“è meglio rivoltarsi,/resistere, difendere/essere la nuova Reconquista/con il dio d’Europa/dalla nostra parte”(1000% made in Europe)
Dannato, rivoltoso, aristocratico, Steve Drakos è uno dei personaggi più interessanti e controversi della scena musicale europea. Con uno stile ribelle ed incontenibile, straripante, di emozione, vitalità e rivolta. Rappresentate una idea di musica in antitesi con un “mondo anestetizzato, con le sue arti indolori, le sue politiche terminali” con l’unico dovere e comandamento il “tu non devi avere senso”. Urlando contro la palude del nichilismo e “sorgendo dall’inferno della cultura europea “. Gridi che sono stati ben rappresentati negli album “blood to blood” ed “industrial devils”, oggi raccolti dal buon Andrea Lombardi, responsabili di CulturaIdentità di Genova, in “XXVIII poemi di sangue e di fede” nella collana Off topic di ITALIA STORICA.

L’opera è una raccolta di testi di Steve Drakos, seguito da una serie di testimonianze, interviste e foto del cantante italo-ellenico. Aldilà di una valutazione politica, che ci sembra superflua quanto inopportuna, l’opera si presenta come una fusione tra un archivio non conforme e una raccolta poetica. Dove alle dichiarazioni in cui l’autore esprime il suo disgusto per una cultura della paralisi, della rassegnazione e del senso di colpa, alle considerazioni di stampo musicale sul perché della scelta della musica elettronica come mezzo di espressione artistico. Poiché l’elettronica per Drakos oltre ad avere potenzialità immense è l’archetipo della vitalità umana, è il trampolino per mostrare la forza di un cuore che pompa sangue e di una mente che pensa, un megafono di tutto quello che c’è di carnale e vitale nell’uomo, non riducibile alla mediocrità degli “slogan idioti a cui è ridotta certa musica techno”.

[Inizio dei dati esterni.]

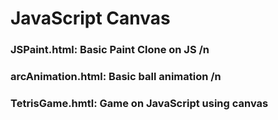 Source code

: # JavaScript Canvas
### JSPaint.html: Basic Paint Clone on JS /n 
### arcAnimation.html: Basic ball animation /n
### TetrisGame.hmtl: Game on JavaScript using canvas 

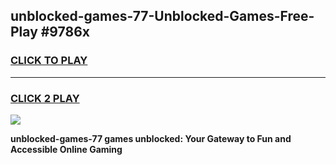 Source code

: 
## unblocked-games-77-Unblocked-Games-Free-Play #9786x
<h3>
<a href="https://us.freeplayer.one?title=unblocked-games-77&ref=9M">CLICK TO PLAY</a></h3>
<hr>

<h3>
<a href="https://us.freeplayer.one?title=unblocked-games-77&ref=9M">CLICK 2 PLAY</a>
  
</h3>

<a href="https://us.freeplayer.one?title=unblocked-games-77&ref=9M"><img src="https://clearcache.store/games.png"></a>


**unblocked-games-77 games unblocked: Your Gateway to Fun and Accessible Online Gaming**
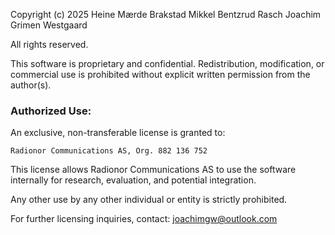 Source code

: Copyright (c) 2025
Heine Mærde Brakstad
Mikkel Bentzrud Rasch
Joachim Grimen Westgaard

All rights reserved.

This software is proprietary and confidential. Redistribution, modification, or commercial use is prohibited without explicit written permission from the author(s).

### Authorized Use:

An exclusive, non-transferable license is granted to:

    Radionor Communications AS, Org. 882 136 752

This license allows Radionor Communications AS to use the software internally for research, evaluation, and potential integration.

Any other use by any other individual or entity is strictly prohibited.

For further licensing inquiries, contact: joachimgw@outlook.com
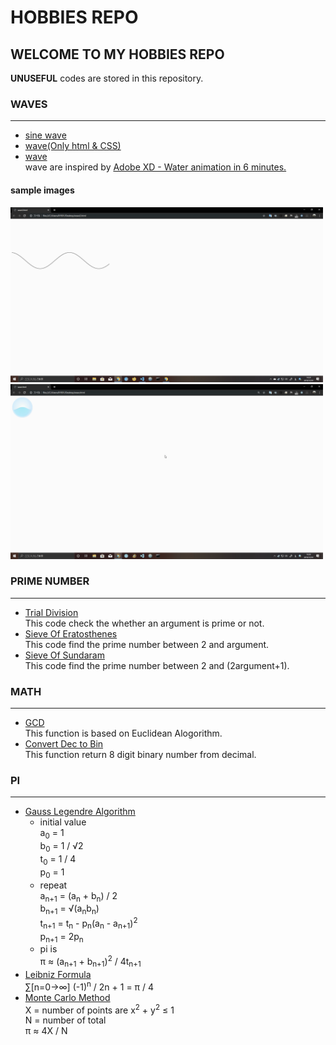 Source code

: # HOBBIES REPO

## WELCOME TO MY HOBBIES REPO
**UNUSEFUL** codes are stored in this repository.

### WAVES  
----------------------------- 
* [sine wave](./waves/sinewave.html "sine wave")  
* [wave(Only html & CSS)](./waves/waveproto.html "wave proto")  
* [wave](./waves/wave.html "wave")  
wave are inspired by [Adobe XD - Water animation in 6 minutes.](https://youtu.be/Ev3fSi7P66c)  
#### sample images  
<img src="./waves/sinewave.gif" height="280" width="500">
<img src="./waves/wave.gif" height="280" width="500">    

### PRIME NUMBER
-----------------------------
* [Trial Division](./primeNumber/trial-division.js "Trial Division")  
 This code check the whether an argument is prime or not.
* [Sieve Of Eratosthenes](./primeNumber/sieve-of-eratosthenes.js "Sieve Of Eratosthenes")  
 This code find the prime number between 2 and argument.
* [Sieve Of Sundaram](./primeNumber/sieve-of-sundaram.js "Sieve Of Sundaram")  
 This code find the prime number between 2 and (2argument+1).

### MATH  
-----------------------------
* [GCD](./math/gcd.js "GCD")  
 This function is based on Euclidean Alogorithm.
* [Convert Dec to Bin](./math/convert-dec-to-bin.js "Convert Dec to Bin")  
 This function return 8 digit binary number from decimal.

 ### PI
----------------------------
 * [Gauss Legendre Algorithm](./pi/Gauss-Legendre-Algorithm.js "Gauss Legendre Algorithm")  
   * initial value  
    a<sub>0</sub> = 1  
    b<sub>0</sub> = 1 / &radic;2  
    t<sub>0</sub> = 1 / 4  
    p<sub>0</sub> = 1  
   * repeat   
    a<sub>n+1</sub> = (a<sub>n</sub> + b<sub>n</sub>) / 2  
    b<sub>n+1</sub> = &radic;(a<sub>n</sub>b<sub>n</sub>)  
    t<sub>n+1</sub> = t<sub>n</sub> - p<sub>n</sub>(a<sub>n</sub> - a<sub>n+1</sub>)<sup>2</sup>  
    p<sub>n+1</sub> = 2p<sub>n</sub>  
   * pi is  
    &pi; &asymp; (a<sub>n+1</sub> + b<sub>n+1</sub>)<sup>2</sup> / 4t<sub>n+1</sub>
 * [Leibniz Formula](./pi/Leibniz-Formula.js "Leibniz Formula")  
 &sum;[n=0&rarr;&infin;] (-1)<sup>n</sup> / 2n + 1 = &pi; / 4  
 * [Monte Carlo Method](./pi/Monte-Carlo-method.js "Monte Carlo method")  
 X = number of points are x<sup>2</sup> + y<sup>2</sup> &le; 1  
 N = number of total  
 &pi; &asymp; 4X / N  

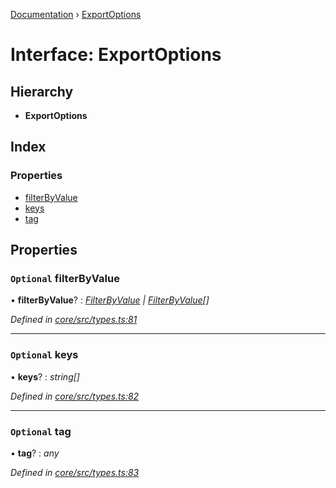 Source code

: [Documentation](../README.md) › [ExportOptions](exportoptions.md)

# Interface: ExportOptions

## Hierarchy

* **ExportOptions**

## Index

### Properties

* [filterByValue](exportoptions.md#optional-filterbyvalue)
* [keys](exportoptions.md#optional-keys)
* [tag](exportoptions.md#optional-tag)

## Properties

### `Optional` filterByValue

• **filterByValue**? : *[FilterByValue](../README.md#filterbyvalue) | [FilterByValue](../README.md#filterbyvalue)[]*

*Defined in [core/src/types.ts:81](https://github.com/badbatch/cachemap/blob/141407d/packages/core/src/types.ts#L81)*

___

### `Optional` keys

• **keys**? : *string[]*

*Defined in [core/src/types.ts:82](https://github.com/badbatch/cachemap/blob/141407d/packages/core/src/types.ts#L82)*

___

### `Optional` tag

• **tag**? : *any*

*Defined in [core/src/types.ts:83](https://github.com/badbatch/cachemap/blob/141407d/packages/core/src/types.ts#L83)*
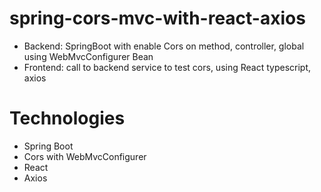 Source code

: # spring-cors-mvc-with-react-axios
- Backend: SpringBoot with enable Cors on method, controller, global using WebMvcConfigurer Bean
- Frontend: call to backend service to test cors, using React typescript, axios
# Technologies
- Spring Boot
- Cors with WebMvcConfigurer
- React
- Axios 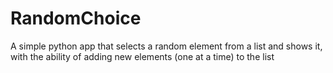 # RandomChoice
A simple python app that selects a random element from a list and shows it, with the ability of adding new elements (one at a time) to the list
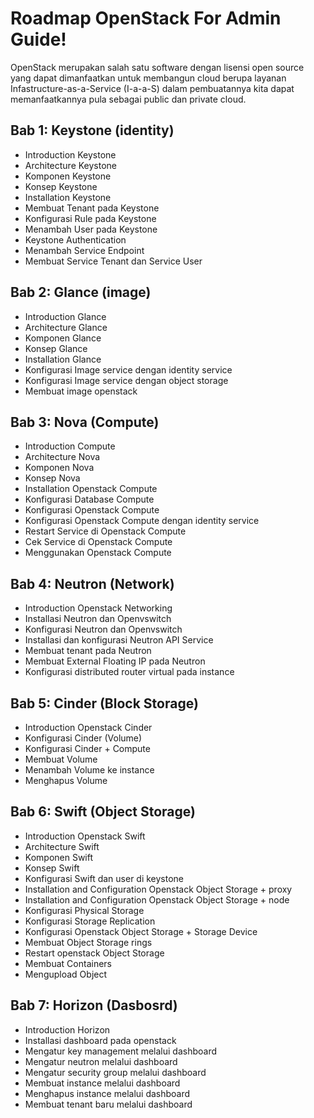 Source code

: # Roadmap OpenStack For Admin Guide!

OpenStack merupakan salah satu software dengan lisensi open source yang dapat
dimanfaatkan untuk membangun cloud berupa layanan Infastructure-as-a-Service (I-a-a-S)
dalam pembuatannya kita dapat memanfaatkannya pula sebagai public dan private cloud.

## Bab 1: Keystone (identity)
<ul>
  <li>Introduction Keystone</li>
  <li>Architecture Keystone</li>
  <li>Komponen Keystone</li>
  <li>Konsep Keystone</li>
  <li>Installation Keystone</li>
  <li>Membuat Tenant pada Keystone</li>
  <li>Konfigurasi Rule pada Keystone</li>
  <li>Menambah User pada Keystone</li>
  <li>Keystone Authentication</li>
  <li>Menambah Service Endpoint</li>
  <li>Membuat Service Tenant dan Service User</li>
 </ul>
 
## Bab 2: Glance (image)
<ul>
 <li>Introduction Glance</li>
 <li>Architecture Glance</li>
 <li>Komponen Glance</li>
 <li>Konsep Glance</li>
 <li>Installation Glance</li>
 <li>Konfigurasi Image service dengan identity service</li>
 <li>Konfigurasi Image service dengan object storage</li>
 <li>Membuat image openstack</li>
 </ul>
 
## Bab 3: Nova (Compute)
<ul>
 <li>Introduction Compute</li>
 <li>Architecture Nova</li>
 <li>Komponen Nova</li>
 <li>Konsep Nova</li>
 <li>Installation Openstack Compute</li>
 <li>Konfigurasi Database Compute</li>
 <li>Konfigurasi Openstack Compute</li>
 <li>Konfigurasi Openstack Compute dengan identity service</li>
 <li>Restart Service di Openstack Compute</li>
 <li>Cek Service di Openstack Compute</li>
 <li>Menggunakan Openstack Compute</li>
</ul>
  
## Bab 4: Neutron (Network)
<ul>
 <li>Introduction Openstack Networking
 <li>Installasi Neutron dan Openvswitch
 <li>Konfigurasi Neutron dan Openvswitch
 <li>Installasi dan konfigurasi Neutron API Service
 <li>Membuat tenant pada Neutron
 <li>Membuat External Floating IP pada Neutron
 <li>Konfigurasi distributed router virtual pada instance
</ul>

## Bab 5: Cinder (Block Storage)
<ul>
 <li>Introduction Openstack Cinder
 <li>Konfigurasi Cinder (Volume)
 <li>Konfigurasi Cinder + Compute
 <li>Membuat Volume
 <li>Menambah Volume ke instance
 <li>Menghapus Volume
 </ul>
 
## Bab 6: Swift (Object Storage)
<ul>
 <li>Introduction Openstack Swift
 <li>Architecture Swift
 <li>Komponen Swift
 <li>Konsep Swift
 <li>Konfigurasi Swift dan user di keystone
 <li>Installation and Configuration Openstack Object Storage + proxy
 <li>Installation and Configuration Openstack Object Storage + node
 <li>Konfigurasi Physical Storage
 <li>Konfigurasi Storage Replication
 <li>Konfigurasi Openstack Object Storage + Storage Device
 <li>Membuat Object Storage rings
 <li>Restart openstack Object Storage
 <li>Membuat Containers
 <li>Mengupload Object
 </ul>
 
## Bab 7: Horizon (Dasbosrd)
<ul>
 <li>Introduction Horizon
 <li>Installasi dashboard pada openstack
 <li>Mengatur key management melalui dashboard
 <li>Mengatur neutron melalui dashboard
 <li>Mengatur security group melalui dashboard
<li>Membuat instance melalui dashboard
 <li>Menghapus instance melalui dashboard
 <li>Membuat tenant baru melalui dashboard
</ul>
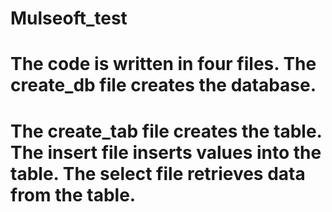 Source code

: # Mulseoft_test
# The code is written in four files. The create_db file creates the database.
# The create_tab file creates the table. The insert file inserts values into the table. The select file retrieves data from the table.
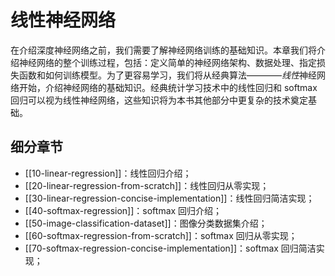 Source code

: # 线性神经网络

在介绍深度神经网络之前，我们需要了解神经网络训练的基础知识。本章我们将介绍神经网络的整个训练过程，包括：定义简单的神经网络架构、数据处理、指定损失函数和如何训练模型。为了更容易学习，我们将从经典算法————*线性*神经网络开始，介绍神经网络的基础知识。经典统计学习技术中的线性回归和 softmax 回归可以视为线性神经网络，这些知识将为本书其他部分中更复杂的技术奠定基础。

## 细分章节

- [[10-linear-regression]]：线性回归介绍；
- [[20-linear-regression-from-scratch]]：线性回归从零实现；
- [[30-linear-regression-concise-implementation]]：线性回归简洁实现；
- [[40-softmax-regression]]：softmax 回归介绍；
- [[50-image-classification-dataset]]：图像分类数据集介绍；
- [[60-softmax-regression-from-scratch]]：softmax 回归从零实现；
- [[70-softmax-regression-concise-implementation]]：softmax 回归简洁实现；
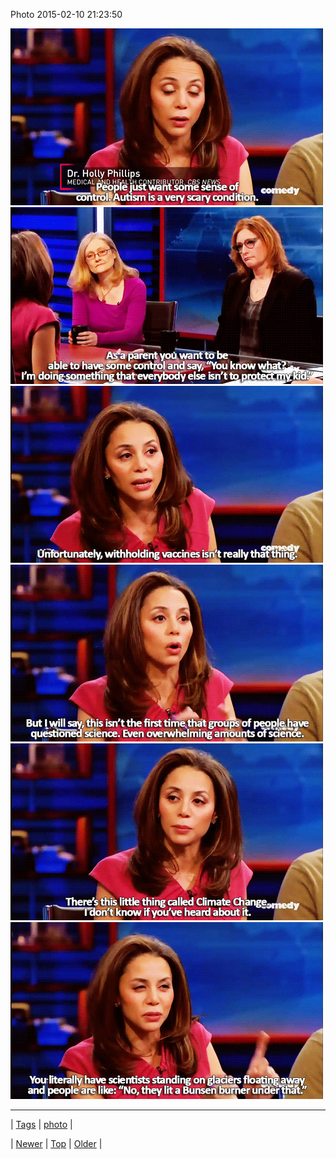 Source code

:<!--
title: Photo 2015-02-10 21
date: 2020-06-28T15:27:00.066Z
tags: photo
-->


Photo 2015-02-10 21:23:50

![](110660543449-0.gif)
![](110660543449-1.gif)
![](110660543449-2.gif)
![](110660543449-3.gif)
![](110660543449-4.gif)
![](110660543449-5.gif)

<!--BOTTOM-POST-NAVIGATION-->
---

| [Tags](tags.md) | [photo](tag-photo.md) |

| [Newer](110658707239.md) | [Top](index.md) | [Older](110662897254.md) | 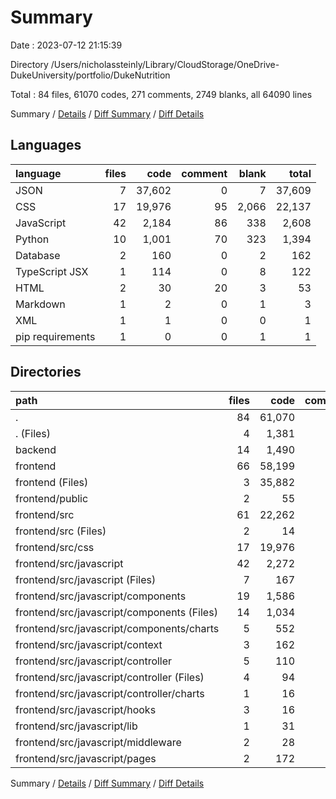 # Summary

Date : 2023-07-12 21:15:39

Directory /Users/nicholassteinly/Library/CloudStorage/OneDrive-DukeUniversity/portfolio/DukeNutrition

Total : 84 files,  61070 codes, 271 comments, 2749 blanks, all 64090 lines

Summary / [Details](details.md) / [Diff Summary](diff.md) / [Diff Details](diff-details.md)

## Languages
| language | files | code | comment | blank | total |
| :--- | ---: | ---: | ---: | ---: | ---: |
| JSON | 7 | 37,602 | 0 | 7 | 37,609 |
| CSS | 17 | 19,976 | 95 | 2,066 | 22,137 |
| JavaScript | 42 | 2,184 | 86 | 338 | 2,608 |
| Python | 10 | 1,001 | 70 | 323 | 1,394 |
| Database | 2 | 160 | 0 | 2 | 162 |
| TypeScript JSX | 1 | 114 | 0 | 8 | 122 |
| HTML | 2 | 30 | 20 | 3 | 53 |
| Markdown | 1 | 2 | 0 | 1 | 3 |
| XML | 1 | 1 | 0 | 0 | 1 |
| pip requirements | 1 | 0 | 0 | 1 | 1 |

## Directories
| path | files | code | comment | blank | total |
| :--- | ---: | ---: | ---: | ---: | ---: |
| . | 84 | 61,070 | 271 | 2,749 | 64,090 |
| . (Files) | 4 | 1,381 | 0 | 4 | 1,385 |
| backend | 14 | 1,490 | 70 | 327 | 1,887 |
| frontend | 66 | 58,199 | 201 | 2,418 | 60,818 |
| frontend (Files) | 3 | 35,882 | 0 | 4 | 35,886 |
| frontend/public | 2 | 55 | 20 | 3 | 78 |
| frontend/src | 61 | 22,262 | 181 | 2,411 | 24,854 |
| frontend/src (Files) | 2 | 14 | 9 | 3 | 26 |
| frontend/src/css | 17 | 19,976 | 95 | 2,066 | 22,137 |
| frontend/src/javascript | 42 | 2,272 | 77 | 342 | 2,691 |
| frontend/src/javascript (Files) | 7 | 167 | 6 | 22 | 195 |
| frontend/src/javascript/components | 19 | 1,586 | 24 | 231 | 1,841 |
| frontend/src/javascript/components (Files) | 14 | 1,034 | 16 | 117 | 1,167 |
| frontend/src/javascript/components/charts | 5 | 552 | 8 | 114 | 674 |
| frontend/src/javascript/context | 3 | 162 | 13 | 35 | 210 |
| frontend/src/javascript/controller | 5 | 110 | 6 | 20 | 136 |
| frontend/src/javascript/controller (Files) | 4 | 94 | 6 | 13 | 113 |
| frontend/src/javascript/controller/charts | 1 | 16 | 0 | 7 | 23 |
| frontend/src/javascript/hooks | 3 | 16 | 8 | 6 | 30 |
| frontend/src/javascript/lib | 1 | 31 | 0 | 1 | 32 |
| frontend/src/javascript/middleware | 2 | 28 | 0 | 3 | 31 |
| frontend/src/javascript/pages | 2 | 172 | 20 | 24 | 216 |

Summary / [Details](details.md) / [Diff Summary](diff.md) / [Diff Details](diff-details.md) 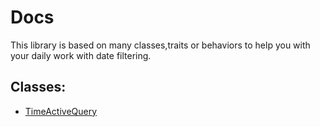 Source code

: # Docs

This library is based on many classes,traits or behaviors to help you with your daily work with date filtering.

## Classes:

- [TimeActiveQuery](timeactivequery.md)
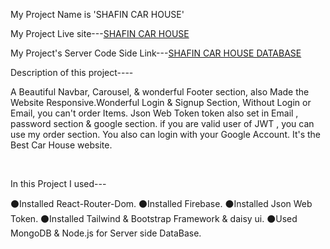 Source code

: My Project Name is 'SHAFIN CAR HOUSE'

My Project Live site---[SHAFIN CAR HOUSE](https://shafin-car-house.netlify.app/)

My Project's Server Code Side Link---[SHAFIN CAR HOUSE DATABASE](https://github.com/shafin009/SHAFIN-CAR-HOUSE-server-side)

Description of this project----
<br/>

A Beautiful Navbar, Carousel, & wonderful Footer section, also Made the Website Responsive.Wonderful Login & Signup Section, Without Login or Email, you can't order Items. Json Web Token token also set in Email , password section & google section. if you are valid user of JWT , you can use my order section. You also can login with your Google Account. It's the Best Car House website. 


<br/>

In this Project I used---
<br/>

⚫Installed React-Router-Dom.
⚫Installed Firebase.
⚫Installed Json Web Token.
⚫Installed Tailwind & Bootstrap Framework & daisy ui.
⚫Used MongoDB & Node.js for Server side DataBase.



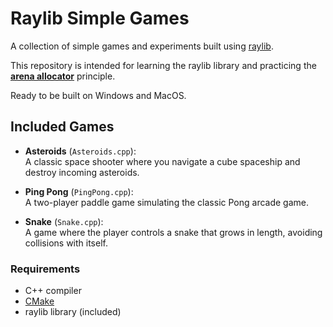 # Raylib Simple Games

A collection of simple games and experiments built using [raylib](https://www.raylib.com/). 

This repository is intended for learning the raylib library and practicing the [**arena allocator**](include/memory/ArenaAllocator.h) principle. 

Ready to be built on Windows and MacOS.

## Included Games

- **Asteroids** (`Asteroids.cpp`):  
  A classic space shooter where you navigate a cube spaceship and destroy incoming asteroids.

- **Ping Pong** (`PingPong.cpp`):  
  A two-player paddle game simulating the classic Pong arcade game.

- **Snake** (`Snake.cpp`):  
  A game where the player controls a snake that grows in length, avoiding collisions with itself.

### Requirements

- C++ compiler
- [CMake](https://cmake.org/)
- raylib library (included)
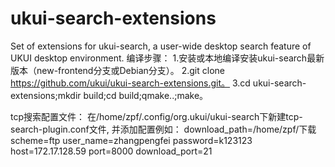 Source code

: # ukui-search-extensions
Set of extensions for ukui-search, a user-wide desktop search feature of UKUI desktop environment.
编译步骤：
1.安装或本地编译安装ukui-search最新版本（new-frontend分支或Debian分支）。
2.git clone https://github.com/ukui/ukui-search-extensions.git。
3.cd ukui-search-extensions;mkdir build;cd build;qmake..;make。


tcp搜索配置文件：
在/home/zpf/.config/org.ukui/ukui-search下新建tcp-search-plugin.conf文件,
并添加配置例如：
download_path=/home/zpf/下载
scheme=ftp
user_name=zhangpengfei
password=k123123
host=172.17.128.59
port=8000
download_port=21
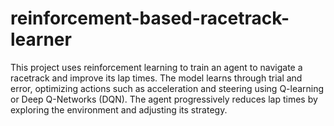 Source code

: # reinforcement-based-racetrack-learner
This project uses reinforcement learning to train an agent to navigate a racetrack and improve its lap times. The model learns through trial and error, optimizing actions such as acceleration and steering using Q-learning or Deep Q-Networks (DQN). The agent progressively reduces lap times by exploring the environment and adjusting its strategy.
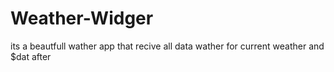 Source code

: # Weather-Widger
its a beautfull wather app that recive all data wather for current weather and $dat after
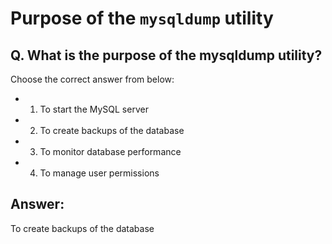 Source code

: # Purpose of the `mysqldump` utility

## Q. What is the purpose of the mysqldump utility?

Choose the correct answer from below:

  - 1. To start the MySQL server

  - 2. To create backups of the database

  - 3. To monitor database performance

  - 4. To manage user permissions


## Answer:

To create backups of the database

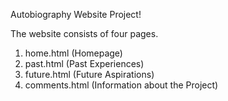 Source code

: Autobiography Website Project!

The website consists of four pages.
1) home.html (Homepage)
2) past.html (Past Experiences)
3) future.html (Future Aspirations)
4) comments.html (Information about the Project)
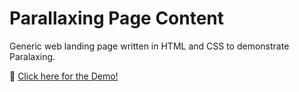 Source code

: # Parallaxing Page Content

Generic web landing page written in HTML and CSS to demonstrate Paralaxing.

🎨 [Click here for the Demo!](https://cferring.github.io/parallax-content/)
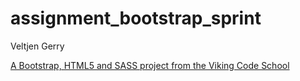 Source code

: assignment_bootstrap_sprint
===========================

Veltjen Gerry

[A Bootstrap, HTML5 and SASS project from the Viking Code School](http://www.vikingcodeschool.com)
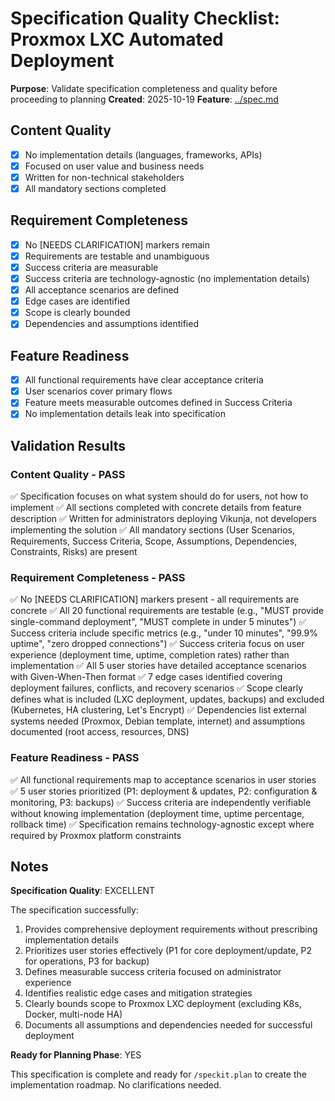 # Specification Quality Checklist: Proxmox LXC Automated Deployment

**Purpose**: Validate specification completeness and quality before proceeding to planning
**Created**: 2025-10-19
**Feature**: [../spec.md](../spec.md)

## Content Quality

- [x] No implementation details (languages, frameworks, APIs)
- [x] Focused on user value and business needs
- [x] Written for non-technical stakeholders
- [x] All mandatory sections completed

## Requirement Completeness

- [x] No [NEEDS CLARIFICATION] markers remain
- [x] Requirements are testable and unambiguous
- [x] Success criteria are measurable
- [x] Success criteria are technology-agnostic (no implementation details)
- [x] All acceptance scenarios are defined
- [x] Edge cases are identified
- [x] Scope is clearly bounded
- [x] Dependencies and assumptions identified

## Feature Readiness

- [x] All functional requirements have clear acceptance criteria
- [x] User scenarios cover primary flows
- [x] Feature meets measurable outcomes defined in Success Criteria
- [x] No implementation details leak into specification

## Validation Results

### Content Quality - PASS
✅ Specification focuses on what system should do for users, not how to implement
✅ All sections completed with concrete details from feature description
✅ Written for administrators deploying Vikunja, not developers implementing the solution
✅ All mandatory sections (User Scenarios, Requirements, Success Criteria, Scope, Assumptions, Dependencies, Constraints, Risks) are present

### Requirement Completeness - PASS
✅ No [NEEDS CLARIFICATION] markers present - all requirements are concrete
✅ All 20 functional requirements are testable (e.g., "MUST provide single-command deployment", "MUST complete in under 5 minutes")
✅ Success criteria include specific metrics (e.g., "under 10 minutes", "99.9% uptime", "zero dropped connections")
✅ Success criteria focus on user experience (deployment time, uptime, completion rates) rather than implementation
✅ All 5 user stories have detailed acceptance scenarios with Given-When-Then format
✅ 7 edge cases identified covering deployment failures, conflicts, and recovery scenarios
✅ Scope clearly defines what is included (LXC deployment, updates, backups) and excluded (Kubernetes, HA clustering, Let's Encrypt)
✅ Dependencies list external systems needed (Proxmox, Debian template, internet) and assumptions documented (root access, resources, DNS)

### Feature Readiness - PASS
✅ All functional requirements map to acceptance scenarios in user stories
✅ 5 user stories prioritized (P1: deployment & updates, P2: configuration & monitoring, P3: backups)
✅ Success criteria are independently verifiable without knowing implementation (deployment time, uptime percentage, rollback time)
✅ Specification remains technology-agnostic except where required by Proxmox platform constraints

## Notes

**Specification Quality**: EXCELLENT

The specification successfully:
1. Provides comprehensive deployment requirements without prescribing implementation details
2. Prioritizes user stories effectively (P1 for core deployment/update, P2 for operations, P3 for backup)
3. Defines measurable success criteria focused on administrator experience
4. Identifies realistic edge cases and mitigation strategies
5. Clearly bounds scope to Proxmox LXC deployment (excluding K8s, Docker, multi-node HA)
6. Documents all assumptions and dependencies needed for successful deployment

**Ready for Planning Phase**: YES

This specification is complete and ready for `/speckit.plan` to create the implementation roadmap. No clarifications needed.
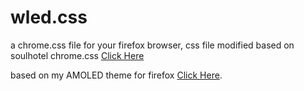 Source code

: # wled.css
a chrome.css file for your firefox browser, css file modified based on soulhotel chrome.css [Click Here](https://gist.github.com/soulhotel/23c20583751a7f457eb5b5579e828965/)

based on my AMOLED theme for firefox [Click Here](https://addons.mozilla.org/en-GB/firefox/addon/fox-amoled/).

La musica elettronica diventa il medium con cui i Drakos Clan hanno rappresentato non solo un suono, ma il proprio essere, la loro forza. Considerando la musica come un arma di risveglio, di rivolta, di reconquista, attraverso sonorità elettroniche capaci di esprimere il sangue, quindi la carnalità e la vitalità lontano dai feticci della società dei consumi, e la fede, una visione integrale, controcorrente. Sangue e fede che accomunano i 28 poemi della raccolta di Italia storica. Testi che invocano il risveglio contro la paralisi, l’accettazione delle pulsioni umane contro le inibizioni e le frustrazioni sociali(“solo non lasciare mai che la tua giovane rabbia muoia noi giuriamo che manterremo sempre viva la vostra fiamma infinita”). Infuriando contro il morire della luce in “a clock work city”, ritraendo le città ad orologeria, caricate a disprezzo, ossessive, paranoiche, nevrotiche. Alle città ad orologeria Drakos predilige il metallo urlante della vita assoluta del mondo cavalleresco, della coscienza europea, di un patrimonio aristocratico e popolare, carnale e austero. Ultima sentinella di un mondo guerriero e inattuale, sul fronte dell’inferno, che incarna la civiltà del sangue contro la civilizzazione dell’oro.
Drakos, questo Majakovskij archeofuturista, tra Marinetti e La Charette, la reconquista e la sfida alle stelle, in questi testi mostra un mondo lontano sia dalla scena musicale attuale sia da quella poetica, una visione del mondo atipica ma interessante, che bene si riassume nei sue testi, nei riferimenti paganeggianti , nel freddo furore con cui osserva un mondo spento e sterile che cerca di risvegliare, di far risorgere.